Reproduce word for word, from the entries below, the line with "regression model for", the line with "Sat, 02 May", and every line between them, and nothing more.

#### Provided records ####

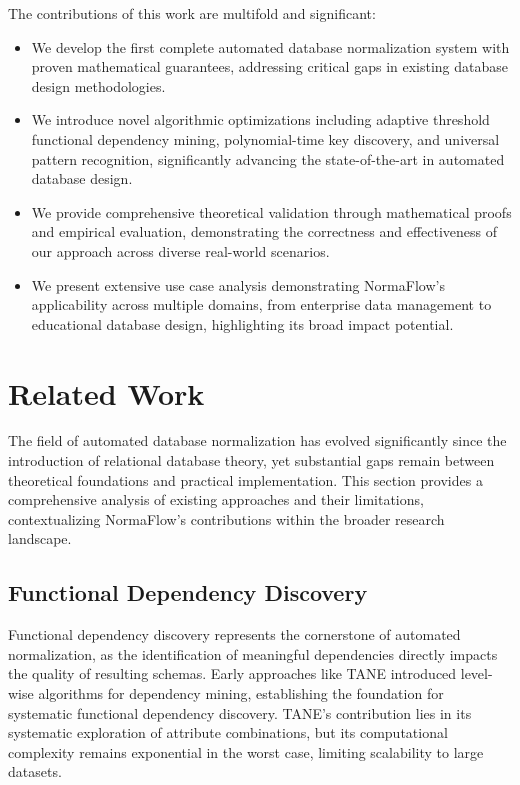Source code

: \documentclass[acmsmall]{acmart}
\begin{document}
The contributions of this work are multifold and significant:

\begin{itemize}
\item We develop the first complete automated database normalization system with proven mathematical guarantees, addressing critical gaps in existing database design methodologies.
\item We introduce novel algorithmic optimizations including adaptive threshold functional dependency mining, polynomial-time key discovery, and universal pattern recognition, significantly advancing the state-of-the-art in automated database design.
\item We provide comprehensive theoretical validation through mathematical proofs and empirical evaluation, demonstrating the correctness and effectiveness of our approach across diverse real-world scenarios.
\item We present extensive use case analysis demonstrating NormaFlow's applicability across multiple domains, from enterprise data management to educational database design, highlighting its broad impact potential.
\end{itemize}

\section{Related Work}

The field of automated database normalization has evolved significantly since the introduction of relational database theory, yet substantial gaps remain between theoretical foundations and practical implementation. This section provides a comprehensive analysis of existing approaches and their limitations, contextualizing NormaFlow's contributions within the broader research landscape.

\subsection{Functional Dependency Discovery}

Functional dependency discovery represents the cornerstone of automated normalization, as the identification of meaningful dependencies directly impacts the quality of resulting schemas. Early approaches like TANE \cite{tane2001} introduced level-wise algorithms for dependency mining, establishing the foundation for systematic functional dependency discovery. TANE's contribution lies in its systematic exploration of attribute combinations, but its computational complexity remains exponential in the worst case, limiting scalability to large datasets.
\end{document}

####
#### Provided records ####

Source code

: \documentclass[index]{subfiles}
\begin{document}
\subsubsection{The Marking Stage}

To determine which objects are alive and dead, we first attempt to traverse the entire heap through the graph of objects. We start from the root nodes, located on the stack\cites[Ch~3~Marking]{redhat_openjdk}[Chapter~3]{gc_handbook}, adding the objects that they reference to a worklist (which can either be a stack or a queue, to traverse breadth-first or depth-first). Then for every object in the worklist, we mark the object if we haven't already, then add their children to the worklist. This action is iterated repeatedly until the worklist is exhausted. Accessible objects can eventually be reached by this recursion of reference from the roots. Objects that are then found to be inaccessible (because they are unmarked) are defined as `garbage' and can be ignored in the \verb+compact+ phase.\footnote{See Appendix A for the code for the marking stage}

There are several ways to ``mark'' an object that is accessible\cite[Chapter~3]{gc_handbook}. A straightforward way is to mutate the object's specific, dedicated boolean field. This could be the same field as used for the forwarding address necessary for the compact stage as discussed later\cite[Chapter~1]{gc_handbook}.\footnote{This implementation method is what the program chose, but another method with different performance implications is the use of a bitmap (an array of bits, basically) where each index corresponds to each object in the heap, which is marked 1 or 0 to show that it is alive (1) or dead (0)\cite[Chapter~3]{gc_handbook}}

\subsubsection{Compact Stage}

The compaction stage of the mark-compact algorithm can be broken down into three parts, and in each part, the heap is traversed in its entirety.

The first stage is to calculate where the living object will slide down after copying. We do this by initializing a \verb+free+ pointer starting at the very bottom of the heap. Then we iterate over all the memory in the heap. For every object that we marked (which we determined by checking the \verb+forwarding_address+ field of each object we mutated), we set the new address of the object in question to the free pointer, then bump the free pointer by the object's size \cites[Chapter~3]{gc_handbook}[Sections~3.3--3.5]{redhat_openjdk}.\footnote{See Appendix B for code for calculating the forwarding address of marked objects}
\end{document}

####
#### Provided records ####

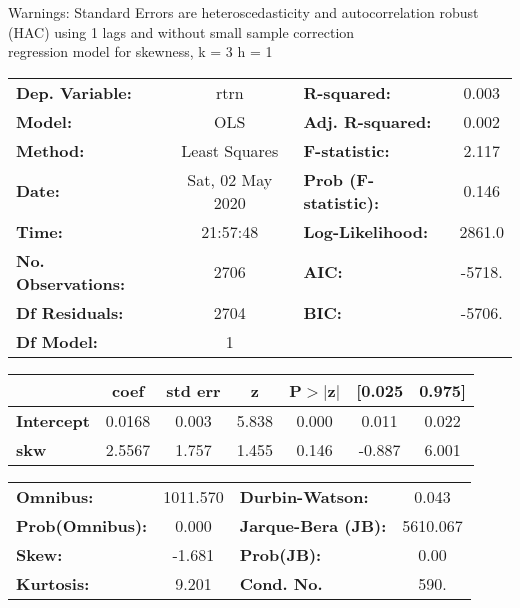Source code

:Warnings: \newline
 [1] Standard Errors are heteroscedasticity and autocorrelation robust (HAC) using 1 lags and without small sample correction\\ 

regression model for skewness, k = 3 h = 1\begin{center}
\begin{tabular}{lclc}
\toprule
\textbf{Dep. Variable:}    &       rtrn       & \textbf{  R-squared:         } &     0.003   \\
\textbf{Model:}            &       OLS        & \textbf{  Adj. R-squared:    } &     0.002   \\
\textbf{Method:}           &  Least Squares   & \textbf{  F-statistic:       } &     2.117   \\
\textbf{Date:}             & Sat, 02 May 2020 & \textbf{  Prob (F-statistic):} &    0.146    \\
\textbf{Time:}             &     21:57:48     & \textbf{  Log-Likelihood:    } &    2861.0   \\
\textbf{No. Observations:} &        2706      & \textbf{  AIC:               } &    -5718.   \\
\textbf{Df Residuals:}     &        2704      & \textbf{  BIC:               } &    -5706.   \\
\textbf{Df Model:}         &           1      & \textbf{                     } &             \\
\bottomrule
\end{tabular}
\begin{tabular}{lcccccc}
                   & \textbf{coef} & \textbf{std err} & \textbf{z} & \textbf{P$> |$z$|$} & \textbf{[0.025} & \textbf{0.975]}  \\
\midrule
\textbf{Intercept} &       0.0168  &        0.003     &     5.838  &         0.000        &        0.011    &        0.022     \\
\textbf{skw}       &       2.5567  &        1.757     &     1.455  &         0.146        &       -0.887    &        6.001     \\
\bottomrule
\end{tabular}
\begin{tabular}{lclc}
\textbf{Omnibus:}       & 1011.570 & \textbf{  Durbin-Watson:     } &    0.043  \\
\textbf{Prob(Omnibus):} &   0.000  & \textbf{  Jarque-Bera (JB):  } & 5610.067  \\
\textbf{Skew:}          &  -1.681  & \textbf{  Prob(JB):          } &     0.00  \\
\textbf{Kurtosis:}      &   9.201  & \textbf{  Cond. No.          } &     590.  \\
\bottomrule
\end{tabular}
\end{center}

####

Expected answer:
regression model for skewness, k = 3 h = 1\begin{center}
\begin{tabular}{lclc}
\toprule
\textbf{Dep. Variable:}    &       rtrn       & \textbf{  R-squared:         } &     0.003   \\
\textbf{Model:}            &       OLS        & \textbf{  Adj. R-squared:    } &     0.002   \\
\textbf{Method:}           &  Least Squares   & \textbf{  F-statistic:       } &     2.117   \\
\textbf{Date:}             & Sat, 02 May 2020 & \textbf{  Prob (F-statistic):} &    0.146    \\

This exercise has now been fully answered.